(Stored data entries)
=====
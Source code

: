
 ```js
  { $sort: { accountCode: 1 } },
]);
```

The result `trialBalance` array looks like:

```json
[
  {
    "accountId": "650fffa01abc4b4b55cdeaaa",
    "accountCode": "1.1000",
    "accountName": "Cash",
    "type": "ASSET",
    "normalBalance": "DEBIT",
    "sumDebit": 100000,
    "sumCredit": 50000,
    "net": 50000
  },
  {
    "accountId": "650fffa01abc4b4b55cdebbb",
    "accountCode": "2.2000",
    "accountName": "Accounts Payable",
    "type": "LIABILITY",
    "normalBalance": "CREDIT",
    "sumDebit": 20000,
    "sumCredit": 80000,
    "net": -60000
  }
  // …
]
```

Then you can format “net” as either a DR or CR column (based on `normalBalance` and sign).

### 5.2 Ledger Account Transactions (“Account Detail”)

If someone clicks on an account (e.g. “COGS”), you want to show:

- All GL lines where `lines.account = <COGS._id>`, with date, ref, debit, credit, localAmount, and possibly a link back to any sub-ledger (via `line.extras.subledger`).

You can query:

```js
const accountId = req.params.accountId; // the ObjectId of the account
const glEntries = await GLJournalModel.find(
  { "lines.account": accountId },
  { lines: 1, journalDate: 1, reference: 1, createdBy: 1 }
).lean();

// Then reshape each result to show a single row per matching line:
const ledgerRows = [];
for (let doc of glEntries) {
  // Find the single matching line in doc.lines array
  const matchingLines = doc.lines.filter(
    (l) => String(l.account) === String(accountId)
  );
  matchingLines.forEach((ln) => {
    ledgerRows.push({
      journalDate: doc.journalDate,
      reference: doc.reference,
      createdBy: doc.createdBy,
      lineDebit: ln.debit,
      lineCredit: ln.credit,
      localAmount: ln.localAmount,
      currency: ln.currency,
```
=====
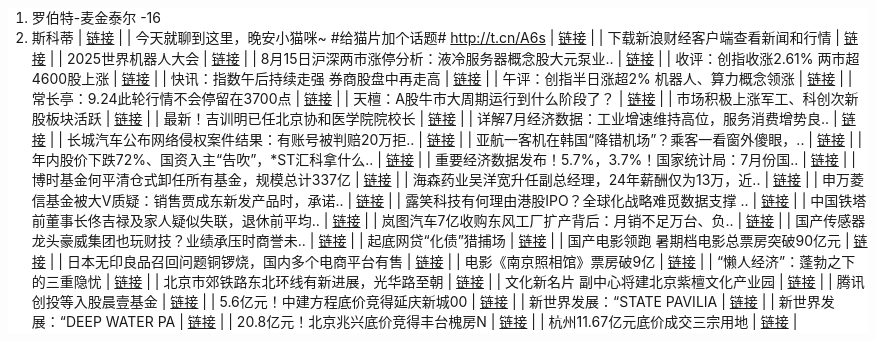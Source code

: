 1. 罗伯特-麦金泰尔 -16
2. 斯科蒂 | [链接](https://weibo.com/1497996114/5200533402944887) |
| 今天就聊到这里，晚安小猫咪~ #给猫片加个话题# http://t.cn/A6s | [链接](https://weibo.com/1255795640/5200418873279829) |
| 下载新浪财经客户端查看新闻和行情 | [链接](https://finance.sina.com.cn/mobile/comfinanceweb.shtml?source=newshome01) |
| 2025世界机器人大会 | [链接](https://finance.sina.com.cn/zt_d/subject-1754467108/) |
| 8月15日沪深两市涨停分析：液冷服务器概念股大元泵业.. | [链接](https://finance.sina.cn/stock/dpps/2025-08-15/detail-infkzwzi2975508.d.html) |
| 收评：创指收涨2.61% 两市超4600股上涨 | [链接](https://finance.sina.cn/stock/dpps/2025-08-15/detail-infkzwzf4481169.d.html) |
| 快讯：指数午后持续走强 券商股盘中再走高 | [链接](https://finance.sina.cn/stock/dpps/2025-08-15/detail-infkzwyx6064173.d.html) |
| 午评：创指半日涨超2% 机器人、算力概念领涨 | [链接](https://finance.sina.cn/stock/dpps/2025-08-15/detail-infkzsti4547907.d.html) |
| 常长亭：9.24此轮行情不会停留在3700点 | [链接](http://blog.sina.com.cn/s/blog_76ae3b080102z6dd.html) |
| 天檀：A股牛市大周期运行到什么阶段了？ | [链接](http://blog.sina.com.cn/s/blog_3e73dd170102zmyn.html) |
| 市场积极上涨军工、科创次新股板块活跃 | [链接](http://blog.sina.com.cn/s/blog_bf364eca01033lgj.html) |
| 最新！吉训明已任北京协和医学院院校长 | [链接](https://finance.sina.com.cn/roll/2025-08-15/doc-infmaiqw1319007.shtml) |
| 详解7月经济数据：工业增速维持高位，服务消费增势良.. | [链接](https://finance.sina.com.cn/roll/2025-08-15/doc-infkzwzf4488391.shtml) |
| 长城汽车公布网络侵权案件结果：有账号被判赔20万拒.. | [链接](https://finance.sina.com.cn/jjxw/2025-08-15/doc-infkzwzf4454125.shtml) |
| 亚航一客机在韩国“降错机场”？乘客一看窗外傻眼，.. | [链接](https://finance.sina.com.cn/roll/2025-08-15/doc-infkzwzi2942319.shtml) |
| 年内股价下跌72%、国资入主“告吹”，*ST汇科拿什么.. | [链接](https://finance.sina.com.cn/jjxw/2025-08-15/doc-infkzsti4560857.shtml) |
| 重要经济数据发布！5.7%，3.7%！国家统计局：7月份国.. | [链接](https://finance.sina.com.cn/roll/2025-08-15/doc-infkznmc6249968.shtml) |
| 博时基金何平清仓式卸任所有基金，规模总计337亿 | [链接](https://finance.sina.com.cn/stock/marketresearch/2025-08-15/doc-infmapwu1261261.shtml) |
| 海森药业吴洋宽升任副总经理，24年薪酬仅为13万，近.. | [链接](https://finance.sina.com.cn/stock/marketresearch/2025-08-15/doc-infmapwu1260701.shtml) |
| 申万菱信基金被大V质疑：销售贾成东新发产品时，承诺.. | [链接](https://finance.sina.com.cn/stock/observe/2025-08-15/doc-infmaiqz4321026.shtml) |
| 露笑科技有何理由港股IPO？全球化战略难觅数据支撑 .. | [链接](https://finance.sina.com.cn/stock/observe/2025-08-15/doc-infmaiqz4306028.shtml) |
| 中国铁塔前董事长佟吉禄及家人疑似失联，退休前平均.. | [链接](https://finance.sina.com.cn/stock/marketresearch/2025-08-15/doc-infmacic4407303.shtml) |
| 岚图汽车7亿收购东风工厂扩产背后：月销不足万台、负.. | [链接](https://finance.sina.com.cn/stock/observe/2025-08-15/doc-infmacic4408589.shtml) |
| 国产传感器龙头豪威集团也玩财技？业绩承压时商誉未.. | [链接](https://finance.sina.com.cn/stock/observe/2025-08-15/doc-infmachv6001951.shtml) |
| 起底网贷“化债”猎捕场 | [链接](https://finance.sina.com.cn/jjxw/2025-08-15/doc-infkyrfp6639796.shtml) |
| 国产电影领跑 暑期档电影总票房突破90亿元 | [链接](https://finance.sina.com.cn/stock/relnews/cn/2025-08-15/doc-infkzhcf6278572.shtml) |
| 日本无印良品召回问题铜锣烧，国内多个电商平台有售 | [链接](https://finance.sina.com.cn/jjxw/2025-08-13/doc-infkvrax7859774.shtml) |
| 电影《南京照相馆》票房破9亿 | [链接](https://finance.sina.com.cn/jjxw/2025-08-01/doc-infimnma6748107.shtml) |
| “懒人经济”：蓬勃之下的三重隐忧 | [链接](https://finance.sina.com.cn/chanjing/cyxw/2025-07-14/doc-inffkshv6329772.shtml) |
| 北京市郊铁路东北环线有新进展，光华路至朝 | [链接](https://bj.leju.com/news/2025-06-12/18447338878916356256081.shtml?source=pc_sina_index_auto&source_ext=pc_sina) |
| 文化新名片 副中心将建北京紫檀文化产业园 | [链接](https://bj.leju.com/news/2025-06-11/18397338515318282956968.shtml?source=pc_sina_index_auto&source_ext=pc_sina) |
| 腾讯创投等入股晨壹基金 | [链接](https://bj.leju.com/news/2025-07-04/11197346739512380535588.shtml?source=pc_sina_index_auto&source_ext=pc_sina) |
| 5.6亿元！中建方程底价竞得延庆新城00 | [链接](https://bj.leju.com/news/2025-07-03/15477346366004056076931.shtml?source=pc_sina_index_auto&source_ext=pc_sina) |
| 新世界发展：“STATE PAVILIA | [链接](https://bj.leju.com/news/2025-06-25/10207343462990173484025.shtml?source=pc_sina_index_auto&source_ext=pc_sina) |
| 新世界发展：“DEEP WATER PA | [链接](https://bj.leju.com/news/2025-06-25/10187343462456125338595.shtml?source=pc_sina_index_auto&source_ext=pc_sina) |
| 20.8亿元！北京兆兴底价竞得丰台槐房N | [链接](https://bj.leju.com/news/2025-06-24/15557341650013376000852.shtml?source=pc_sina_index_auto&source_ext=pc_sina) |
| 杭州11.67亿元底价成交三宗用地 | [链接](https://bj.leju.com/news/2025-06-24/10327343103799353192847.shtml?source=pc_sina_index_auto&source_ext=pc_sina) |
=====
◆ The problem: Using the entries above, return each line in which the word "observe" occurs.

◆ Response for this exercise:
| 申万菱信基金被大V质疑：销售贾成东新发产品时，承诺.. | [链接](https://finance.sina.com.cn/stock/observe/2025-08-15/doc-infmaiqz4321026.shtml) |
| 露笑科技有何理由港股IPO？全球化战略难觅数据支撑 .. | [链接](https://finance.sina.com.cn/stock/observe/2025-08-15/doc-infmaiqz4306028.shtml) |
| 岚图汽车7亿收购东风工厂扩产背后：月销不足万台、负.. | [链接](https://finance.sina.com.cn/stock/observe/2025-08-15/doc-infmacic4408589.shtml) |
| 国产传感器龙头豪威集团也玩财技？业绩承压时商誉未.. | [链接](https://finance.sina.com.cn/stock/observe/2025-08-15/doc-infmachv6001951.shtml) |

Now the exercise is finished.